For 2 months I waited for him to take me back, we spoke nearly every day, and after the first month of our separation I could sense he wanted me back.
He kept telling me how much he missed me and wanted to see me and he was having second thoughts, and wondered if we would ever work again.
I told him that if we both want to make it work then it will, and if we really love each other we should give eachother that chance.
He finally told me he did want us to have another chance as we still loved eachother and missed eachother so much, he said that if we didn't work out then at least we knew we gave it another shot and that if it didn't work and we can finally move on with our lives.
I was so happy and so excited to see him, when we reunited it was amazing, and felt just like old times. However I expected us to talk about the previous break up as I never really understood why it ended if he still loved me, and told me all the time how amazing and special I was. I expected us to talk about our issues, about why we always argued, so that this time round the relationship would work better. But when I tried talking to him he said, 'lets just see how things go, I have nothing to say'. So I just kept quiet.

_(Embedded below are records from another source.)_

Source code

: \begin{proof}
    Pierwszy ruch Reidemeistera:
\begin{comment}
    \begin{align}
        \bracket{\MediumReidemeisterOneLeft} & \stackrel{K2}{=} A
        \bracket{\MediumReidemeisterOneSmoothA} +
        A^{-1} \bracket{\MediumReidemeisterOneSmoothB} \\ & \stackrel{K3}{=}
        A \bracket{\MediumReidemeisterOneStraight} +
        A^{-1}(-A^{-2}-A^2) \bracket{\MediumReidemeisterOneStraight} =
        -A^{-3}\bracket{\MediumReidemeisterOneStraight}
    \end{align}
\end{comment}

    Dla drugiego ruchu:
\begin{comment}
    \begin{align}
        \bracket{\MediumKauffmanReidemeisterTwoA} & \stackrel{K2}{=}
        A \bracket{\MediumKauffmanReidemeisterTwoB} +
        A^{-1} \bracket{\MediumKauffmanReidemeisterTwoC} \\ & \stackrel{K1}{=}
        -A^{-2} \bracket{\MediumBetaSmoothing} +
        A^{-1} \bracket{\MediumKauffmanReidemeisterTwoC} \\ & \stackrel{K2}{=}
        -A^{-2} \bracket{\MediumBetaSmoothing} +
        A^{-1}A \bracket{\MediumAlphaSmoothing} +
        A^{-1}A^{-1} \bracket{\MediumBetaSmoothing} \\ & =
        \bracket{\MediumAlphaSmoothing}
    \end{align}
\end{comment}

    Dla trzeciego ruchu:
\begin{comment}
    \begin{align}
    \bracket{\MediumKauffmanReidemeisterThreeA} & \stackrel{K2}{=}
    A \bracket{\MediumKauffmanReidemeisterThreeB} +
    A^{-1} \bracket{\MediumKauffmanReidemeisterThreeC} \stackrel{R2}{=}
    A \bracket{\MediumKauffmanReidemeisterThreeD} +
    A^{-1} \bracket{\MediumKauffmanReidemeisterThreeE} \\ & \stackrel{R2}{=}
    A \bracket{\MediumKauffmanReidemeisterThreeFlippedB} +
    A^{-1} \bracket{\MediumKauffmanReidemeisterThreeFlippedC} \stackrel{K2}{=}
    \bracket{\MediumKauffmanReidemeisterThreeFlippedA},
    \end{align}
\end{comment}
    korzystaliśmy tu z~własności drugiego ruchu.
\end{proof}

The thing is, we began arguing about stupid things, and after 2 weeks he ended it. (By the way I feel like I should say that his hometown is far away from mine so I went to visit him for 2 weeks to try and make things work, so we spent 24/7 together for 2 weeks after not seeing eachother for 2 months) He said we tried to make it work but we just cant be together. He said we are too different and that is why we argue.
I however disagree, I think we argued because we didn't sort out our issues from the previous break up, and I don't think we are too different otherwise we wouldn't have been so happy together for so long, nor would we love eachother, nor we would have thought our relationship was that amazing. I also think we argued because we spent so much time together after being apart for so long, and didn't really have our own space. He however thinks that we shouldn't have argued seeing as we hadn't seen eachother in 2 months.
I couldn't convince him, I tried and tried, I called him numerous times crying to him, telling him to not give up on love, to remember the good amazing times we had... He just said that the sexual chemistry we have is amazing but not enough...
I just don't understand him cos he's trying to make out that we don't get along at all, but its not true. We do get along well and we have a laugh, and yes the chemistry is amazing.... but i believe these arguments happened cos I felt that he took me for granted, because I always went back to him, and always waited for him.. He basically treated me like a doormat, and I feel if we had sorted out our issues we would have been fine.
Anyway I eventually decided to leave him alone as I knew I was going the wrong way about trying to get him back, and he was getting pretty annoyed with me calling him, texting him, emailing him etc... So I have now kept No Contact for a week... He hasn't tried to contact me, nor has he told me anything about not wanting to lose me, like last time when we broke up.
I was hoping to keep the No Contact for another few weeks,and then contact him again when I felt I had worked on myself and my life and feeling more emotionally stable, to try and rebuild a friendly relationship.
Do you think this is the right way to go about it? Or should I not bother at all, seeing as he doesn't seem interested. How can he lose so much interest if he apparently loved me so much? Should I wait till he contacts me? What if he never does?
I wanted to know what your techniques/strategies were to get your ex back. What do you recommend I do?
Thank you! and sorry for the long post!!!